Thanks for the super fast reply and deep explanation, I appreciate greatly and it makes a lot of sense.

I was thinking of giving it a go myself anyway since each page is roughly 100 words long. I had a quick look at the format and it shouldn’t be too complicated for me to try to generate an index page based on my keywords usage. At least I have access to all the information.

I’ll let you know in 3 months :slight_smile:

I’ve done indexes for technical documents using Adobe FrameMaker plus a third-party tool that supplements FrameMaker’s primitive Indexing dialog, IXGen.

Ahab makes some good points in his contribution, above.

As stated, there are people who work as professional indexers. They are generally highly detailed oriented and perhaps even a bit eccentric. But in pursuit of lower costs, these days a contemporary technical writer is expected to create graphics, self-edit, index, and otherwise perform tasks that were formerly done by specialist contributors to a given document.

To create an index one needs both strategy and tactics.

Strategically one needs to develop a consistent organizational framework. There are numerous strategies described in a multitude of text and How To books.

For example, I create a task oriented structure that creates top-level keywords and subordinate keywords based on the tasks described in a task-oriented document. There can be exceptions for non-task entries, but they too need to be consistently structured throughout.

Tactically one needs to master whatever indexing tool or tools are at hand. In most of the authoring tools I’ve worked with, index entries are identified by special index markers. One selects a bit of prose in the content, marks it, and defines the index entry. Depending on the authoring tool, native indexing tools can be painfully primitive to the point that it makes sense to acquire a third-party supplement. For example, the aforementioned IXGen enabled me to create, manage, and edit indexes far more efficiently than I could using FM’s native, postage-stamp-sized indexing dialog.

One then directs the authoring tool to sweep up the index markers, sort them, and place them in the Index’s pages. One typically then needs to format the Index’s pages for usability and visual appeal.

In any event, these days I’m less often asked to index a document that’s intended to be delivered in a print-friendly format such as PDF. It was a nifty skill and in its own way fun (but not too much fun) to do.

Cheers & hope this helps,

As I mentioned in a new post on another thread (and was, helpfully, referred here), I have just read the contract for the book I’m currently writing, which isn’t a good idea four months from the deadline!
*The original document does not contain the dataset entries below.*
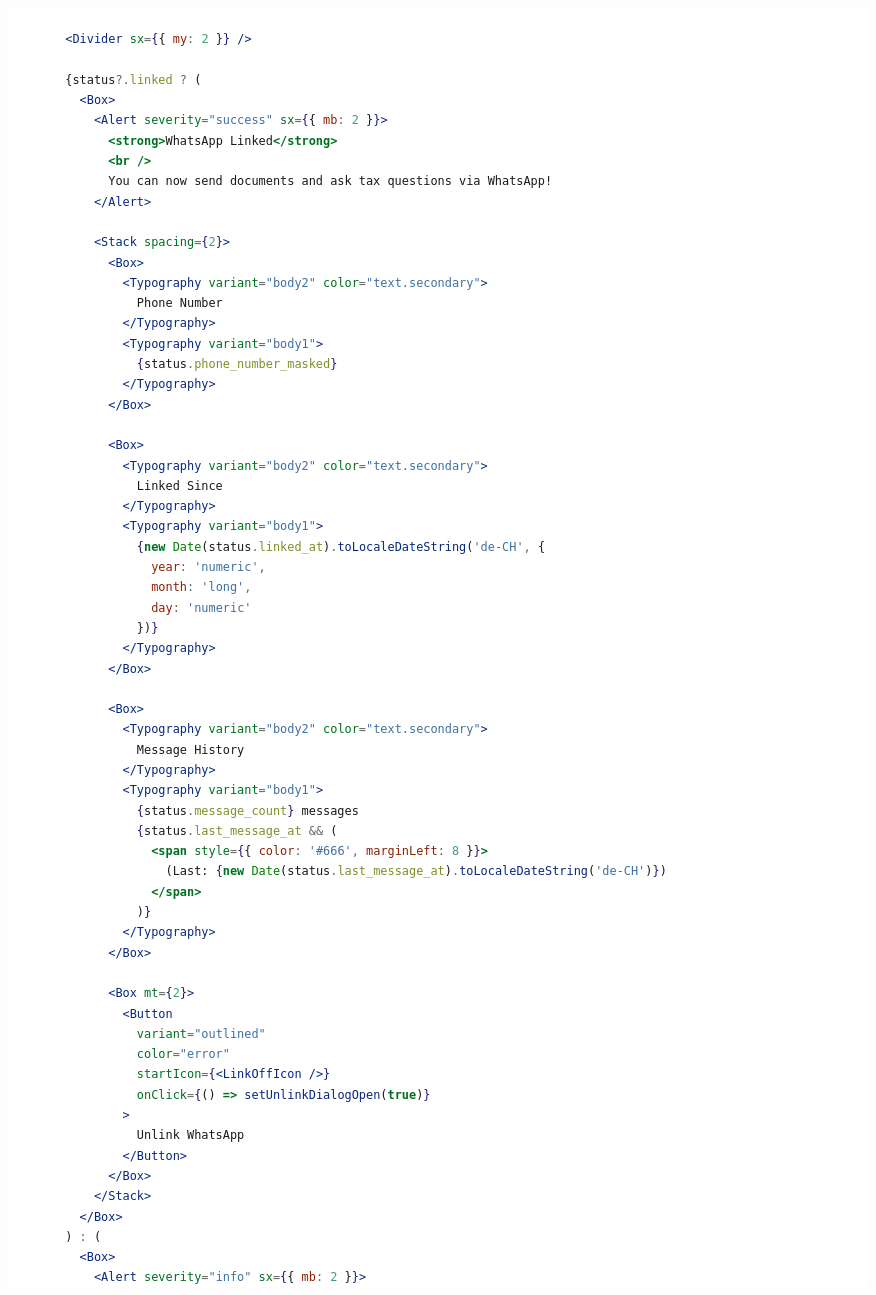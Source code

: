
```jsx

        <Divider sx={{ my: 2 }} />

        {status?.linked ? (
          <Box>
            <Alert severity="success" sx={{ mb: 2 }}>
              <strong>WhatsApp Linked</strong>
              <br />
              You can now send documents and ask tax questions via WhatsApp!
            </Alert>

            <Stack spacing={2}>
              <Box>
                <Typography variant="body2" color="text.secondary">
                  Phone Number
                </Typography>
                <Typography variant="body1">
                  {status.phone_number_masked}
                </Typography>
              </Box>

              <Box>
                <Typography variant="body2" color="text.secondary">
                  Linked Since
                </Typography>
                <Typography variant="body1">
                  {new Date(status.linked_at).toLocaleDateString('de-CH', {
                    year: 'numeric',
                    month: 'long',
                    day: 'numeric'
                  })}
                </Typography>
              </Box>

              <Box>
                <Typography variant="body2" color="text.secondary">
                  Message History
                </Typography>
                <Typography variant="body1">
                  {status.message_count} messages
                  {status.last_message_at && (
                    <span style={{ color: '#666', marginLeft: 8 }}>
                      (Last: {new Date(status.last_message_at).toLocaleDateString('de-CH')})
                    </span>
                  )}
                </Typography>
              </Box>

              <Box mt={2}>
                <Button
                  variant="outlined"
                  color="error"
                  startIcon={<LinkOffIcon />}
                  onClick={() => setUnlinkDialogOpen(true)}
                >
                  Unlink WhatsApp
                </Button>
              </Box>
            </Stack>
          </Box>
        ) : (
          <Box>
            <Alert severity="info" sx={{ mb: 2 }}>
```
It says that I need to supply an index - not something I’ve ever done before and not something I want to pay for out of the pitiful advance. My best idea is to chuck some keywords on an index card as they come up then sort them into alphabetical order. Anyone have any better ideas?

You could create a file called “Index” somewhere in your Binder. Right-click on it and select “Add to Favorites”. Now, when you spot a word you want to make note of for indexing later on, just select and right-click on the word to use the Append Selection to Document sub-menu to file it to the “Index” document. That you added this file as a favourite will push it to the top of that sub-menu list so you never have to go hunting for it.

When you’re done, go into the file, select all of the words, and use the Edit/Sort Paragraphs/Ascending menu command. Done! Of course, that won’t make an index (Scrivener doesn’t have any of the tools you need for that), but it’ll make it so you can construct your effective to-do list while you write, instead of later.

Wow… 10 years (2013->2023) later… Hi everyone… I just started using Scrivener to write a textbook, and I cannot find the instructions on how to Index anywhere. Can anyone help?
Thanks! Opher

Yes, this thread is quite a bit older than the modern version of the software, which is much more flexible, and allows for one to more easily create features that they need. In this case though, we’ve already done that hard work for you and built them into some example compile settings that you can use as starting points.